The night of July 29, 1978, twenty-year-old William Bryant Tatum was shot and killed in the parking lot of a Pizza Hut. His eighteen-year-old girlfriend, Nancy Diane Hilton, was wounded. Tatum, a junior at the University of Tennessee at Chattanooga who went by his middle name, was Black. Hilton, who worked at the Pizza Hut, was white. They planned to get married in November. Carroll remembered the case well. It was Chattanooga’s only unsolved murder that year.
Franklin said he was responsible and asked Carroll to come meet with him. Carroll asked him why he decided to confess now. Franklin said he wanted to have the most death penalty cases pending against him of anyone. The response dovetailed with what I’d learned from my interview: that he was still hungry for recognition and still compared his image to that of other well-known serial killers.
Carroll agreed to come to the jail and five days lat
er arrived with Detective Mike Mathis. When Franklin was brought into the conference room, his head shaved, he saw Mathis and demanded that he leave the room. Franklin said he had never spoken with Mathis before and therefore didn’t trust him. In the interest of getting a confession, Mathis agreed to leave.
“I was on a search and destroy mission for race mixers,” Franklin told Carroll as he described spotting and following the couple. He parked his car and found a stand of tall grass nearby. It was close to Hilton’s 1974 Ford Mustang. Ten minutes later the couple emerged from the restaurant. Franklin aimed and fired his twelve-gauge pump-action shotgun. He hit Tatum in the chest and the blast tore through his heart and one lung. Hilton was struck on her right side.

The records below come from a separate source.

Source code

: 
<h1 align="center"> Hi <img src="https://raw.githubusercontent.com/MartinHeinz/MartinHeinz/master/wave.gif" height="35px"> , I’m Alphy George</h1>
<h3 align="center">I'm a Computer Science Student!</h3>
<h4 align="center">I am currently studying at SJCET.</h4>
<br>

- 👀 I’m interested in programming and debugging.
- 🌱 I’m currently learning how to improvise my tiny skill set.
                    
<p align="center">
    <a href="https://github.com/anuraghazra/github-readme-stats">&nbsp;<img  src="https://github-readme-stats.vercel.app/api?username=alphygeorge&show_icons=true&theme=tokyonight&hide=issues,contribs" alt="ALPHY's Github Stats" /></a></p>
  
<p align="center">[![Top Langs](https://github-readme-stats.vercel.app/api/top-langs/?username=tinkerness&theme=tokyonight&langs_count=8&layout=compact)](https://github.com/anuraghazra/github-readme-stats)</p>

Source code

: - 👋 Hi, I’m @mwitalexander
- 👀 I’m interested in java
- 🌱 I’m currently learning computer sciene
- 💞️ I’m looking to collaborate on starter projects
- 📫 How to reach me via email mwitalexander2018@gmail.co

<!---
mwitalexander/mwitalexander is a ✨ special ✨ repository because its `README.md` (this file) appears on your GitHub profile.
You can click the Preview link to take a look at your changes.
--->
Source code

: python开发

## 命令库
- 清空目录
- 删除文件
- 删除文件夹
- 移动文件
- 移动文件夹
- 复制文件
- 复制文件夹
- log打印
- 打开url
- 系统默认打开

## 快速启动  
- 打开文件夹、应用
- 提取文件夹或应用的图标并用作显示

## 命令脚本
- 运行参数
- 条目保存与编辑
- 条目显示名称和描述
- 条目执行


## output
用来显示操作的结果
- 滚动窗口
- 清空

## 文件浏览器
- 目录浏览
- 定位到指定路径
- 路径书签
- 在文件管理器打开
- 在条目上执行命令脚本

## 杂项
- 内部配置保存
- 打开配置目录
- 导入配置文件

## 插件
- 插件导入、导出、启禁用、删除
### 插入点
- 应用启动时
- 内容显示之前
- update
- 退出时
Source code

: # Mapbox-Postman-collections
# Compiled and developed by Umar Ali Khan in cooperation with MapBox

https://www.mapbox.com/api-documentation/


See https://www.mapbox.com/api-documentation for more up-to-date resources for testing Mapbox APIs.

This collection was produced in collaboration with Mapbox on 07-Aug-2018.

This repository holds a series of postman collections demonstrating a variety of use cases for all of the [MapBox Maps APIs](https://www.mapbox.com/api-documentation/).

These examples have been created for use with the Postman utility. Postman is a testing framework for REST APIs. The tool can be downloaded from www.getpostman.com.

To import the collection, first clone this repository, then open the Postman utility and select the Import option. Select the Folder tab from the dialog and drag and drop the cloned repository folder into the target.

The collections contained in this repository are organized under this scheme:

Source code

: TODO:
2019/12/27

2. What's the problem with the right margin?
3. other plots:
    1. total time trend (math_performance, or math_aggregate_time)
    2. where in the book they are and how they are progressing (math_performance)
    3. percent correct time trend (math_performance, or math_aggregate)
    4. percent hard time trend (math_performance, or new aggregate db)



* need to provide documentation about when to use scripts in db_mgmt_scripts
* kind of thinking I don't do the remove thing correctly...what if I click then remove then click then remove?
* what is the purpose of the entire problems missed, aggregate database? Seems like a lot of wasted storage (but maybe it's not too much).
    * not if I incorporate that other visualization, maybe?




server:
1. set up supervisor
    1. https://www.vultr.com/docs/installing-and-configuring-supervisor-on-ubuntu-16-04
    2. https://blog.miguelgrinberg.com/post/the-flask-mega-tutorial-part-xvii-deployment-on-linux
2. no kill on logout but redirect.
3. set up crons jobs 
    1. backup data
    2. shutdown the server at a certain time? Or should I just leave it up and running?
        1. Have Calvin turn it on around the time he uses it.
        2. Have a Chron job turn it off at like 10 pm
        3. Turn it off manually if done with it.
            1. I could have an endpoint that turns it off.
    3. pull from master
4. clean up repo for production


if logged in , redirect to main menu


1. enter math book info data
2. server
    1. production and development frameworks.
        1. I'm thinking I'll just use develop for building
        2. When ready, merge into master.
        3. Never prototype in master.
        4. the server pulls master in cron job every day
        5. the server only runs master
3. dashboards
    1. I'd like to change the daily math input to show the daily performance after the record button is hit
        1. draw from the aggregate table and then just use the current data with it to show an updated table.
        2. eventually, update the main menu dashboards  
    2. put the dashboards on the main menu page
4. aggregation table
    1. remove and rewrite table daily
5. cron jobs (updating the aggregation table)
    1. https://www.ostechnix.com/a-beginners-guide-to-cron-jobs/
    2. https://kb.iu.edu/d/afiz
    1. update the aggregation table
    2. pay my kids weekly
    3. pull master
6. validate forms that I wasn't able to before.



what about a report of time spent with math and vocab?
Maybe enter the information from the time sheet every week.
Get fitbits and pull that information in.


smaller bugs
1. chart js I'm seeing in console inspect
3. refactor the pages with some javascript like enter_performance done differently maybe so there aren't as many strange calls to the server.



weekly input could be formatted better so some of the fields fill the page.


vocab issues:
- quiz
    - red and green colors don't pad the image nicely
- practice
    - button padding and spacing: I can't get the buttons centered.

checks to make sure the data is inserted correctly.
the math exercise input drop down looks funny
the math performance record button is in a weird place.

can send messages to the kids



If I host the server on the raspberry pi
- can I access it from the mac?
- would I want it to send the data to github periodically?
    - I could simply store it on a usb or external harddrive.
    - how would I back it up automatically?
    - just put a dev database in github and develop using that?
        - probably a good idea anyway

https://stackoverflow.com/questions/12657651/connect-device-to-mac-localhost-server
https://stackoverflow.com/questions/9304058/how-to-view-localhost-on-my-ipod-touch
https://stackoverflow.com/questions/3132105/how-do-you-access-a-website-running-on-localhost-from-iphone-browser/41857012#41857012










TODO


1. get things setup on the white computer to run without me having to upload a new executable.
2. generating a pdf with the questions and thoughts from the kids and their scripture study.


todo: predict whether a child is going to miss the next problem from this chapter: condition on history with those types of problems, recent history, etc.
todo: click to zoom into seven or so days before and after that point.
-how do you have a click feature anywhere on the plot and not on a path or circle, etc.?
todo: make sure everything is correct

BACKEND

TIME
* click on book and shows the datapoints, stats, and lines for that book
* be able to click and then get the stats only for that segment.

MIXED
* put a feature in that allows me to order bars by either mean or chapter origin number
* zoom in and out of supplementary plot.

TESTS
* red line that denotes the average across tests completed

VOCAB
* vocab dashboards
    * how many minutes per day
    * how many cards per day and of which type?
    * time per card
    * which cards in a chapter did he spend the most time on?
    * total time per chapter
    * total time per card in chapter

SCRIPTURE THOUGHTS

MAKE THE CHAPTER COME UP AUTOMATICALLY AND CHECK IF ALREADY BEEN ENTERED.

“Had he not called, the case would have probably gone unsolved,” the AP quoted Carroll. “His call was to let us know he did it, not to say, ‘Look, I’m sorry I did it.’ There was no remorse.”
A grand jury indicted Franklin for murder on March 1, 1996. When a Hamilton County, Tennessee, Criminal Court judge set a trial date the next year, Franklin commented, “That’s cool.”
Prosecutors said they would seek another death penalty as insurance.
Chapter 19
While waiting to stand trial in Missouri, Franklin began talking again.
He had admitted to a St. Louis Post-Dispatch reporter in November 1995 that he shot Vernon Jordan but wouldn’t give details or say any more about it. The following April, he elaborated in an interview with Indianapolis Star reporter R. Joseph Gelarden, published on Sunday, April 7, 1996, saying that he had first considered killing civil rights leader Jesse Jackson in Chicago, but focused on Jordan when he found out he would be speaking in Fort Wayne.